This script creates TSV records from “Summarize Highlights” of PDF(s) for import into Tinderbox.
It can be used with the “Summarize Highlights”'s Markdown output of one or more selected PDF(s).
What’s included:
- Source PDF name
- Annotation
- Annotation details
- Page
- Page item link
Usage:
- Select one or more PDF(s).
- Menu
Tools > Summarize Highlight > as Markdown
- Select the Markdown record(s)
- Run script
- Drag the TSV(s) to desktop
- Drag the TSV(s) into Tinderbox
- Use stamp 1
How it works:
Stamp 1
Tinderbox doesn’t support new lines inside a TSV field. In order to keep the original layout of an annotation’s details the script replaces new lines with " ---LINEFEED--- ". In Tinderbox this placeholder has to be replaced back into a linefeed. It’s also necessary to replace doubled double quotes. To make things easier the clipboard is automatically set to the necessary stamp code.
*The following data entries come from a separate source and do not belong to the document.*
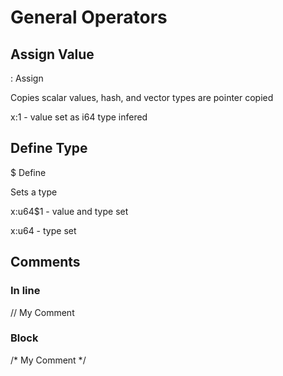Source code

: 
# General Operators

## Assign Value
: Assign

Copies scalar values, hash, and vector types are pointer copied

x:1 - value set as i64 type infered

## Define Type
$ Define

Sets a type

x:u64$1 - value and type set

x:u64 - type set

## Comments

### In line
// My Comment

### Block
/* My Comment \*/
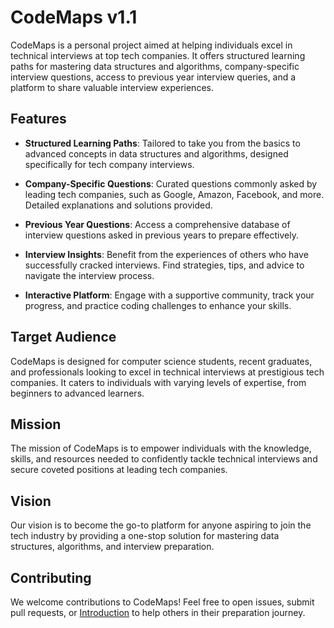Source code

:# CodeMaps v1.1

CodeMaps is a personal project aimed at helping individuals excel in technical interviews at top tech companies. It offers structured learning paths for mastering data structures and algorithms, company-specific interview questions, access to previous year interview queries, and a platform to share valuable interview experiences.

## Features

- **Structured Learning Paths**: Tailored to take you from the basics to advanced concepts in data structures and algorithms, designed specifically for tech company interviews.

- **Company-Specific Questions**: Curated questions commonly asked by leading tech companies, such as Google, Amazon, Facebook, and more. Detailed explanations and solutions provided.

- **Previous Year Questions**: Access a comprehensive database of interview questions asked in previous years to prepare effectively.

- **Interview Insights**: Benefit from the experiences of others who have successfully cracked interviews. Find strategies, tips, and advice to navigate the interview process.

- **Interactive Platform**: Engage with a supportive community, track your progress, and practice coding challenges to enhance your skills.

## Target Audience

CodeMaps is designed for computer science students, recent graduates, and professionals looking to excel in technical interviews at prestigious tech companies. It caters to individuals with varying levels of expertise, from beginners to advanced learners.

## Mission

The mission of CodeMaps is to empower individuals with the knowledge, skills, and resources needed to confidently tackle technical interviews and secure coveted positions at leading tech companies.

## Vision

Our vision is to become the go-to platform for anyone aspiring to join the tech industry by providing a one-stop solution for mastering data structures, algorithms, and interview preparation.


## Contributing

We welcome contributions to CodeMaps! Feel free to open issues, submit pull requests, or <a href="https://forms.gle/JHPRCuPpgLGGzH9d9" target="_blank">Introduction</a>
 to help others in their preparation journey.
To rebuild the layout use stamp 1:
$Name=$Name.replace('\"\"','\"');
$SourcePDF=$SourcePDF.replace('\"\"','\"');
$Annotation=$Annotation.replace('\"\"','\"');
$Details=$Details.replace('\"\"','\"').replace(" ---LINEFEED--- ","\n");
$Text=$Text.replace('\"\"','\"').replace(" ---LINEFEED--- ","\n");
Stamp 2 (optional)
The script supports the creation of TSVs from the “Summarize Highlights” output of one or more selected PDFs. In case you’ve used menu “Summarize Highlights” with more than one selected PDF you’ll get the annotations etc. but they are not grouped into Tinderbox container as it would be if you only had selected one PDF when using “Summarize Highlights” . So moving each annotation in a container with the source PDF’s name might be necessary.
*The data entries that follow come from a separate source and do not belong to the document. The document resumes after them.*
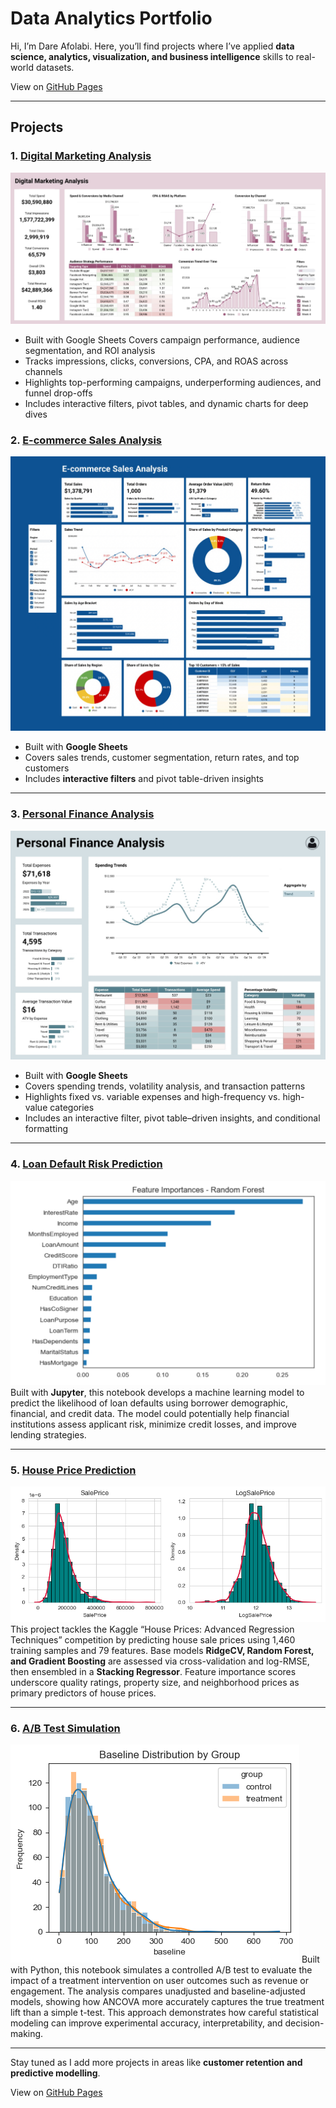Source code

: # Data Analytics Portfolio 

 Hi, I’m Dare Afolabi. Here, you’ll find projects where I’ve applied **data science, analytics, visualization, and business intelligence** skills to real-world datasets.

View on [GitHub Pages](https://dare-afolabi.github.io/data-analytics-portfolio/)

---

## Projects

### 1. [Digital Marketing Analysis](./digital-marketing-analysis)
![Digital Marketing Analysis Dashboard Screenshot](./digital-marketing-analysis/dashboard.jpg)  
-	Built with Google Sheets
	Covers campaign performance, audience segmentation, and ROI analysis
- Tracks impressions, clicks, conversions, CPA, and ROAS across channels
-	Highlights top-performing campaigns, underperforming audiences, and funnel drop-offs
- Includes interactive filters, pivot tables, and dynamic charts for deep dives

### 2. [E-commerce Sales Analysis](./ecommerce-sales-analysis)
![E-commerce Dashboard Screenshot](./ecommerce-sales-analysis/dashboard.jpg)  
- Built with **Google Sheets**  
- Covers sales trends, customer segmentation, return rates, and top customers  
- Includes **interactive filters** and pivot table-driven insights  

---

### 3. [Personal Finance Analysis](./personal-finance-analysis)
![E-commerce Dashboard Screenshot](./personal-finance-analysis/dashboard.jpeg)
- Built with **Google Sheets** 
- Covers spending trends, volatility analysis, and transaction patterns  
- Highlights fixed vs. variable expenses and high-frequency vs. high-value categories  
- Includes an interactive filter, pivot table–driven insights, and conditional formatting  

---

### 4. [Loan Default Risk Prediction](./loan-default-risk-prediction)
![Feature Importance Plot](./loan-default-risk-prediction/FeatureImportance-RandomForest.jpg)
Built with **Jupyter**, this notebook develops a machine learning model to predict the likelihood of loan defaults using borrower demographic, financial, and credit data. The model could potentially help financial institutions assess applicant risk, minimize credit losses, and improve lending strategies.

---

### 5. [House Price Prediction](./house-price-prediction)
![Feature Importance Plot](./house-price-prediction/sale_price_histogram.png)
This project tackles the Kaggle “House Prices: Advanced Regression Techniques” competition by predicting house sale prices using 1,460 training samples and 79 features. Base models **RidgeCV, Random Forest, and Gradient Boosting** are assessed via cross-validation and log-RMSE, then ensembled in a **Stacking Regressor**. Feature importance scores underscore quality ratings, property size, and neighborhood prices as primary predictors of house prices.

---

### 6. [A/B Test Simulation](./AB_Test_Simulation)
![Baseline Distribution](./AB_Test_Simulation/baseline_distribution.png)
Built with Python, this notebook simulates a controlled A/B test to evaluate the impact of a treatment intervention on user outcomes such as revenue or engagement. The analysis compares unadjusted and baseline-adjusted models, showing how ANCOVA more accurately captures the true treatment lift than a simple t-test. This approach demonstrates how careful statistical modeling can improve experimental accuracy, interpretability, and decision-making.

---

Stay tuned as I add more projects in areas like **customer retention and predictive modelling**.

View on [GitHub Pages](https://dare-afolabi.github.io/data-analytics-portfolio/)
To group annotation notes use stamp 2:
$Container=$Container+$SourcePDF;
Prototype (optional)
In case you want to apply a Prototype to the imported annotation notes:
The import process sets the $KeyAttributes locally for all notes it creates. Thus if you apply a prototype using key attributes to the newly created notes, the Key Attributes will not show in the inheriting notes as the local values unless/until you reset the $KeyAttributes for these notes.
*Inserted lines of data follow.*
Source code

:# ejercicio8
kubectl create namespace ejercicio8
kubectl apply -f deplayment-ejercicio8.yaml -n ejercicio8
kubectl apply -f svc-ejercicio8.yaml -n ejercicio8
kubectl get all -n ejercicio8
A Tinderbox Reference File - Spreadsheet (Tab-Delimited Text) Import
To reset KeyAttributes use this stamp:
$KeyAttributes=;
If you have questions please don’t hesitate to ask.
-- Create "Summarize Highlights" TSV for import into Tinderbox
-- In DEVONthink: With one or more selected PDF(s): menu "Tools > Summarize Highlight > as Markdown"
-- Select resulting Markdown record(s)
-- Run script
-- Drag resulting TSV(s) into Finder, e.g. desktop
-- In Finder: Drag TSV(s) into Tinderbox
-- In Tinderbox: Use at least the first stamp (it's copied automatically)
(* Use the first stamp to rebuild double quotes and linefeeds:
$Name=$Name.replace('\"\"','\"');
$SourcePDF=$SourcePDF.replace('\"\"','\"');
$Annotation=$Annotation.replace('\"\"','\"');
$Details=$Details.replace('\"\"','\"').replace(" ---LINEFEED--- ","\n");
$Text=$Text.replace('\"\"','\"').replace(" ---LINEFEED--- ","\n");
Optionally: Use the second stamp to group annotation notes:
$Container=$Container+$SourcePDF;
*)
tell application id "DNtp"
try
set theRecords to selected records
if theRecords = {} then error "Please select some \"Summarize Highlights\" Markdown records"
set theOutputGroup to display group selector "Choose output group:"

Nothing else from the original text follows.